Great Ships

This is a poem about the great ships that wandered
                   the oceans
And groaned sometimes in deep voices, grumbling about fog
                   and submerged peaks,
But usually they sliced the pages of tropical seas
                   in silence,
Divided by height, category, and class, just like our communities
                   and hotels.
Beneath the deck poor emigrants played cards, and no one
                   won
While on the highest deck Claudel gazed at Ysé and her hair
                   glowed.

And toasts were raised to a safe trip, to coming
                   times,
Toasts were raised, Alsatian wine and champagne
                   from France's finest vineyards,
Some days were static, windless, when only the light seeped      
                   steadily,
Days when nothing happened but the horizon, which traveled   
                   with the ship,
Days of emptiness and boredom, playing solitaire, repeating   
                   the latest news,
Who'd been seen with whom in a tropical night's shade, embracing   
                   beneath a peach-colored moon.
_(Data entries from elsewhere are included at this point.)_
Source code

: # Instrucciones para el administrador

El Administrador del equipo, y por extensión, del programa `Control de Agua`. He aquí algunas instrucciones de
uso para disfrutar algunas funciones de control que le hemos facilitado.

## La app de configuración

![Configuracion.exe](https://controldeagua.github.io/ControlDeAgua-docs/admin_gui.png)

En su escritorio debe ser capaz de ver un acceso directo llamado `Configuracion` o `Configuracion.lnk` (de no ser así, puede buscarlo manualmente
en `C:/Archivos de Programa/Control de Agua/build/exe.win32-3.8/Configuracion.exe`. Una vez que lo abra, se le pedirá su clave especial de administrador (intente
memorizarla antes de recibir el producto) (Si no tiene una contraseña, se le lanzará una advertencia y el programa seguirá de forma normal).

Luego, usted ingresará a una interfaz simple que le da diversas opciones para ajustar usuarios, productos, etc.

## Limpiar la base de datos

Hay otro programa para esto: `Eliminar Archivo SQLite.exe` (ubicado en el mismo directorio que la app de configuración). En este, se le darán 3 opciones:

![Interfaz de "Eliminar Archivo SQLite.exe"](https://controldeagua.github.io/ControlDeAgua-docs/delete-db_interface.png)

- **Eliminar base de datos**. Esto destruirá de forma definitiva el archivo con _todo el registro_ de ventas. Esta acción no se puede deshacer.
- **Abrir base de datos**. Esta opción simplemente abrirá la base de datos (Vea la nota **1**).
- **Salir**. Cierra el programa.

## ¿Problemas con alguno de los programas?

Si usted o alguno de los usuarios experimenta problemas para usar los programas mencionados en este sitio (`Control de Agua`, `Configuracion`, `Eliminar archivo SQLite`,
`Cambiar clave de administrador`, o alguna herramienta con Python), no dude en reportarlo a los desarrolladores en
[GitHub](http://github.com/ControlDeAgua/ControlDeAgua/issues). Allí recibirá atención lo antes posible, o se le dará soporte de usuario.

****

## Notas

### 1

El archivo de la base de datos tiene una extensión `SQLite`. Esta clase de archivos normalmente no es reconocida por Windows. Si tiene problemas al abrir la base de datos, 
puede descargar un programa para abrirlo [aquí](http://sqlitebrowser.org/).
But filthy stokers tirelessly tossed coal into open   
                   flaming mouths
And everything that is now already existed then, but
                  in condensed form.
Our days already existed and our hearts baked
                   in the blazing stove,
And the moment when I met you may also have existed,
                  and my mistrust
Brittle as a faience plate, and my faith, no less frail   
                  and capricious,
And my searches for the final answer, my   
                disappointments and discoveries.
      
Great ships: some sunk suddenly, arousing consciences   
                and fear,
Gaining deathless fame, becoming stars
                of special bulletins.
Others went peacefully, waned without a word in provincial   
                ports, in dockyards,
Beneath a coat of rust, a ruddy fur of rust, a slipcover of rust,
                and waited
For the final transformation, the last judgment of souls and
                objects,
They wait as patiently as chess players in Luxembourg Garden
                nudging pieces a fraction of an inch or so.